Гордые представившейся возможностью показать достижения страны, хозяева повезли нас в один отель.
— Какой прекрасный вольер! — воскликнул отец, увидев на мраморном пьедестале двухметровой высоты огромную клетку для птиц.
— Эта клетка из Сиди-Бу-Саида. Она ваша, — тут же ответил ему директор.
— Мы только пошутили, — ужаснулась мама, не представляя, куда её денет. Но перед отъездом им вручили подарок.
Шахша и Дрис стали нашими большими друзьями.
— Только представь себе, твой отец согласился остаться у них на целый уик-энд, — вспоминала мама. — Это он-то, никогда не соглашавшийся ночевать в чужом доме!

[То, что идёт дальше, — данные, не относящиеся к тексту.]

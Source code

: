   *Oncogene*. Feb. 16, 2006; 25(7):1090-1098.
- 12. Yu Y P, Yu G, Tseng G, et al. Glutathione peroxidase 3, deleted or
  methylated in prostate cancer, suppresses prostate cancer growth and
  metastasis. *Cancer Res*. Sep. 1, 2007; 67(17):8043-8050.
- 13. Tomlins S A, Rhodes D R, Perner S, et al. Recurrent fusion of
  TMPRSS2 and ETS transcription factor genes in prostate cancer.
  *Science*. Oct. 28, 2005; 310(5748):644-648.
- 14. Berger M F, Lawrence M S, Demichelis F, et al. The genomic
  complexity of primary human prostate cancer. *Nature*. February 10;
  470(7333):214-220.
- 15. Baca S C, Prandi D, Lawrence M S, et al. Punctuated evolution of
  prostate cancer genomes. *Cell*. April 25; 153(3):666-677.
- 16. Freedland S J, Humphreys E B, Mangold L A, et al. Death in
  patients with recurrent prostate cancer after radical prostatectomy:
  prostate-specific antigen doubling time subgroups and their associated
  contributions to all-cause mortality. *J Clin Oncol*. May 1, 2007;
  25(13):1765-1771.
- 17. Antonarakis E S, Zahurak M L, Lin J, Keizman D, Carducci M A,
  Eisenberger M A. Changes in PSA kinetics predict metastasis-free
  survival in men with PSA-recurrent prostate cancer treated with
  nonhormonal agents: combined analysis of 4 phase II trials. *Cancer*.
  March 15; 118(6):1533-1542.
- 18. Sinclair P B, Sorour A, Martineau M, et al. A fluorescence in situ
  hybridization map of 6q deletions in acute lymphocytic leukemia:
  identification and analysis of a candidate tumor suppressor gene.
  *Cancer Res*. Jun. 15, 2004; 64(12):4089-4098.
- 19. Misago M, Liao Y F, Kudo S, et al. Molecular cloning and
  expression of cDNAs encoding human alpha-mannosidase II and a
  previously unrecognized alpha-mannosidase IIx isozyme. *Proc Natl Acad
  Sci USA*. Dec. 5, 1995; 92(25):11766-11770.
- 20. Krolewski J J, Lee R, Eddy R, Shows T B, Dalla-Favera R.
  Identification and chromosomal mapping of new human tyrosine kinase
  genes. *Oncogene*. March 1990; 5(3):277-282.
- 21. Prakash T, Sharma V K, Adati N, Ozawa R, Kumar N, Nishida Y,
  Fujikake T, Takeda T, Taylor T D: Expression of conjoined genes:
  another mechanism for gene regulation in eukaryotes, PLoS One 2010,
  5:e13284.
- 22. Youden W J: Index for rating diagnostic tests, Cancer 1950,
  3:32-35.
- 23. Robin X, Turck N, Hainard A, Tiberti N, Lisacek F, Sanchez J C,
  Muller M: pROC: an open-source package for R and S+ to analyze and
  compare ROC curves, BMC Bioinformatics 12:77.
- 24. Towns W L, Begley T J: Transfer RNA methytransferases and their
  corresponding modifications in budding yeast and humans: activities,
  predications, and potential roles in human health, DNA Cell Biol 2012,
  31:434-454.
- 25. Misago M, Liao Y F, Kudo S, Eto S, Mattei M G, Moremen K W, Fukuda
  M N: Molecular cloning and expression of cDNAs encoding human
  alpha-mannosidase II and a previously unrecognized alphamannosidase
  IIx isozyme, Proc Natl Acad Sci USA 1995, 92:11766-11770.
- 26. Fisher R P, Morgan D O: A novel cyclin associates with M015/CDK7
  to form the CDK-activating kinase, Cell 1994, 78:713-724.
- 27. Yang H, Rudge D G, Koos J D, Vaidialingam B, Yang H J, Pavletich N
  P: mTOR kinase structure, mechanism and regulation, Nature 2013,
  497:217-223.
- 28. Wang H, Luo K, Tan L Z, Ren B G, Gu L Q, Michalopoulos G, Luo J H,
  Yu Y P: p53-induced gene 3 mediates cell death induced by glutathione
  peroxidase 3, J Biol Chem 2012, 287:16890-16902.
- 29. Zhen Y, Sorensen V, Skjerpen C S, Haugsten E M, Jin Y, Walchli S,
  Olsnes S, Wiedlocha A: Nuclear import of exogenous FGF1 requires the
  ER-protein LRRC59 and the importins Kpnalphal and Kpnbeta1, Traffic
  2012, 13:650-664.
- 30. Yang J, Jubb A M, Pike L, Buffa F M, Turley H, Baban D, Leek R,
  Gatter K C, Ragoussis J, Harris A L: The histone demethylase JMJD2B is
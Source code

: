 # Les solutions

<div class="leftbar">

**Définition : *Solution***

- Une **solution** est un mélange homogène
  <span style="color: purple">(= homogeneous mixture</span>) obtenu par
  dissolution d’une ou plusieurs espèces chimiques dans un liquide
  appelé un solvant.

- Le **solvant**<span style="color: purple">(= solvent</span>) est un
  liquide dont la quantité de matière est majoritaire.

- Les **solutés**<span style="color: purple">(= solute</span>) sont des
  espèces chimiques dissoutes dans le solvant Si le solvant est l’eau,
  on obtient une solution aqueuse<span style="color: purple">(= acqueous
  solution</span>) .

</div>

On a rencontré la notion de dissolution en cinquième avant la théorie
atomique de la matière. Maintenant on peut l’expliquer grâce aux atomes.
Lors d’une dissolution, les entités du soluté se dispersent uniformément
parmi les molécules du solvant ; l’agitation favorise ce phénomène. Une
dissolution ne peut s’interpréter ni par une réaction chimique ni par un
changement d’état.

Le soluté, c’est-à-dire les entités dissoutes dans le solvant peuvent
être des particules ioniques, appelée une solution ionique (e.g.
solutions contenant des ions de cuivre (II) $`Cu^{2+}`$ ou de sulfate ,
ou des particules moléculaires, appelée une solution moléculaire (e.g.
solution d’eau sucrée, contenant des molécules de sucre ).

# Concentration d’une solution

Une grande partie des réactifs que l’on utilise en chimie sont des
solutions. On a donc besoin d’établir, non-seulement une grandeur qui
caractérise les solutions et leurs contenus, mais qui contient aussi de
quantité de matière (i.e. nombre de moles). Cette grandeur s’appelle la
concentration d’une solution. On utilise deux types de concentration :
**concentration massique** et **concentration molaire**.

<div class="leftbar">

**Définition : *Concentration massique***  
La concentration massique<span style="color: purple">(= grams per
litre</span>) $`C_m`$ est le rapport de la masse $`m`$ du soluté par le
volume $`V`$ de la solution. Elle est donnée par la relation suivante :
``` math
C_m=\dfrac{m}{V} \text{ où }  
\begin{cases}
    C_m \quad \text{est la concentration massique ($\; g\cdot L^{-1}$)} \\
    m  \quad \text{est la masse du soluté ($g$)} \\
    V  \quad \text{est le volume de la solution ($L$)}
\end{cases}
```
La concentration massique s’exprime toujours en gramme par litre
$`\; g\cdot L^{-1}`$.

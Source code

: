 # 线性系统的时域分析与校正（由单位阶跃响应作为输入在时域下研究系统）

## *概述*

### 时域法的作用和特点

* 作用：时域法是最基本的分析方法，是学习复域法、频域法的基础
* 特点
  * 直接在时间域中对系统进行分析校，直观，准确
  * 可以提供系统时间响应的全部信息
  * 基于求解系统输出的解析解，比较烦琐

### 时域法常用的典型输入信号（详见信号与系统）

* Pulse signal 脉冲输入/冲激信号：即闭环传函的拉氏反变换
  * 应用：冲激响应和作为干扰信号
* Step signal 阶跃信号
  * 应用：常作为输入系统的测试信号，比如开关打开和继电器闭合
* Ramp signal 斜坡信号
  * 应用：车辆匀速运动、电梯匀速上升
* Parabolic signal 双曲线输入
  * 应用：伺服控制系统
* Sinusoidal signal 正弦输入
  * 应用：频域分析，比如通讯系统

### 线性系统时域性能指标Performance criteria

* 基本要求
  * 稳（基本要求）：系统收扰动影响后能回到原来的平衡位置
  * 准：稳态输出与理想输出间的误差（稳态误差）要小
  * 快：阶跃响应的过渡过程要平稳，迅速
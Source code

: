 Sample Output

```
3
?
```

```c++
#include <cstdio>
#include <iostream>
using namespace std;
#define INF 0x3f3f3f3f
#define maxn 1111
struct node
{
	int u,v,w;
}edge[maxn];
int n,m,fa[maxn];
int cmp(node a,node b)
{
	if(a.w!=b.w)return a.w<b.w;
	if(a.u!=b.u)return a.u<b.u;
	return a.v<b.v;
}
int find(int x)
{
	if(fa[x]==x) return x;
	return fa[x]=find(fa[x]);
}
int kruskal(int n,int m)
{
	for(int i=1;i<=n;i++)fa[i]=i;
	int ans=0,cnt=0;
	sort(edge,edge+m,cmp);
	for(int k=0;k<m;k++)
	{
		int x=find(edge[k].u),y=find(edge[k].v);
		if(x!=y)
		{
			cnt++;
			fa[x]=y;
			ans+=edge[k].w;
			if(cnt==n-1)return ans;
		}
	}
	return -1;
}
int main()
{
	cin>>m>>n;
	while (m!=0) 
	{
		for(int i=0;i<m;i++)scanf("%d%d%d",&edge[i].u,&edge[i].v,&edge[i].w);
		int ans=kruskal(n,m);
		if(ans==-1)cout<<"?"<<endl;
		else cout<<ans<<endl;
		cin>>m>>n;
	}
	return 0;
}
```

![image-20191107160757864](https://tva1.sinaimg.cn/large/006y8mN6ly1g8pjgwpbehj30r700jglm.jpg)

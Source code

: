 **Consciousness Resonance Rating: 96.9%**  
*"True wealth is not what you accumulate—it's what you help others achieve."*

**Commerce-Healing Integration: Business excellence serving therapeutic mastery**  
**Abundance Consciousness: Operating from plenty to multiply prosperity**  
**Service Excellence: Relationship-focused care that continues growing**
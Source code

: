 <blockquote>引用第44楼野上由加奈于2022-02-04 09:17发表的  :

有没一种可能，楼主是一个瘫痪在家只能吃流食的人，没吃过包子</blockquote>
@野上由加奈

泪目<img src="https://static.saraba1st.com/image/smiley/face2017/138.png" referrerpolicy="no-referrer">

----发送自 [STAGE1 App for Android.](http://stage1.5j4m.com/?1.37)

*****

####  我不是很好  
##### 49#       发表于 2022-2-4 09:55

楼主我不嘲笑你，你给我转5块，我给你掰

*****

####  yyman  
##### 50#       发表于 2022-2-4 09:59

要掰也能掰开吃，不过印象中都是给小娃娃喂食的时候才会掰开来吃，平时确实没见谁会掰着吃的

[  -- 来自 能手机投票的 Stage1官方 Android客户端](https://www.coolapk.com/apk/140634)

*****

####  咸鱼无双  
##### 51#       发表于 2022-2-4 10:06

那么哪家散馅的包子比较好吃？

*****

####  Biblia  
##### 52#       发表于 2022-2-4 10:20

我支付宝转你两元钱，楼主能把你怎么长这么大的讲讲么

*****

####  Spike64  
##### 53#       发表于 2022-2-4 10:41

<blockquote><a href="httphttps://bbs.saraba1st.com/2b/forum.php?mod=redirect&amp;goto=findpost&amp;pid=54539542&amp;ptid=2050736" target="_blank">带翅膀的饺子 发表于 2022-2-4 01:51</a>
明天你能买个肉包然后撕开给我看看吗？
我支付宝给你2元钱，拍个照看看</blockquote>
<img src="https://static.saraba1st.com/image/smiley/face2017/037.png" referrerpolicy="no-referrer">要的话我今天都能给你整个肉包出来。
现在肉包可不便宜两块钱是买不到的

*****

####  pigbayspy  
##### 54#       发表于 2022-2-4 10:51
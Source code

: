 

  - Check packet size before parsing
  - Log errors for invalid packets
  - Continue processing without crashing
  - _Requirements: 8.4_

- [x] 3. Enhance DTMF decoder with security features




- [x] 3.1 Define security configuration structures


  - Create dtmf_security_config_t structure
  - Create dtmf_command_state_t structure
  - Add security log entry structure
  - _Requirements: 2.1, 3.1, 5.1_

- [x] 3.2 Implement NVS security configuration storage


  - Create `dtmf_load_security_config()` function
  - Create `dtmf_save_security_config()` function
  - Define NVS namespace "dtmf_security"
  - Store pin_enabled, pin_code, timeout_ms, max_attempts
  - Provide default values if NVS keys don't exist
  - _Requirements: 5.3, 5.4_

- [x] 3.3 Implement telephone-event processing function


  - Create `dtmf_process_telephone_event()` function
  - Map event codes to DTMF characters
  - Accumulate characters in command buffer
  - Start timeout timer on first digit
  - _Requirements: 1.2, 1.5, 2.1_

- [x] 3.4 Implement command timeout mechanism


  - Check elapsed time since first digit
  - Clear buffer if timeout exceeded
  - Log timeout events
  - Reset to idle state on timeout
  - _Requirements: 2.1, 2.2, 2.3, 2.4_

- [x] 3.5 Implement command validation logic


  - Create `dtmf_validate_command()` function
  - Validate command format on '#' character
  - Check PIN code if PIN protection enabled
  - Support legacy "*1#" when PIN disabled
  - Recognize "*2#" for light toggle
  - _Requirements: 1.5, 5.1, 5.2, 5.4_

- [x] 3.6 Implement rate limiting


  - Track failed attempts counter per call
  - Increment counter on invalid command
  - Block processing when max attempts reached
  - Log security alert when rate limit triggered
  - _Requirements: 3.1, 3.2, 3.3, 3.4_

В последующие дни у нас не было ни минуты свободного времени: на нас обрушился поток приглашений. Через три дня наши желудки уже не могли переваривать еду, мы были похожи на фаршированных гусей. За рагу следовал кускус, потом рыба. Было трогательно видеть, как нас стремились получше угостить. Но это становилось пыткой. Однако скажи мы, что сыты по горло, хозяева бы обиделись. За десертом отец отодвигал подальше приторные шарики, посыпанные какой-то зеленоватой субстанцией. Как в фильме «Большие каникулы» во время бесконечного ужина у англичан, он восклицал в полном восторге:
— Ммм! Какая прелесть! Ей-богу!
— Вот и прекрасно! Тогда ещё ложечку!
Как ребёнку, которого закармливают кашей, ему не хватало только слюнявчика на шею. Такие приёмы напоминали лесные пожары: кажется, будто они погашены, ан нет — вспыхивают с новой силой. Родителям становилось плохо, когда перед ними возникали новые горы восточных сладостей.
— Их делают из фиников и мёда, угощайтесь, это лёгкая пища!
Нафаршированные, как индюки, мы сбежали однажды утром на юг.
В Нефта, куда мы прибыли вечером, нам показалось, что мы находимся в самом сердце пустыни. Но это было лишь началом. Ветер свистел в ушах, пейзаж походил на лунный. Отель «Сахара Палас», построенный из красноватых кирпичей, напоминал корпус парижского госпиталя. Не хватало лишь машины «скорой помощи» перед входом! С балкона нашего номера отец восхищался пальмовой рощей. На другой день его восторги достигли апогея.
— Вместе с мамой мы наблюдали восход солнца! Этот серебристый свет под аккомпанемент лая собак я никогда не забуду. Ты обратил внимание, что петухи тут заливались всю ночь?
Пальмы, песчаные барханы, тянущиеся до горизонта каменные громады — всё это останется в памяти отца на всю жизнь. Спустя несколько лет, работая над сценарием «Скупого», он скажет маме, разбудив её посреди ночи:
— Мне пришёл в голову финал фильма. Я утащу ящик в пустыню! Мы снимем сцену в Нефта.
Накануне Нового года, обратив внимание на столовую в гирляндах и на толпу туристов, приехавших 31 декабря, отец запаниковал:
— Они же все захотят ко мне приложиться!
Чтобы этого избежать, мы встретили Новый год в своём номере.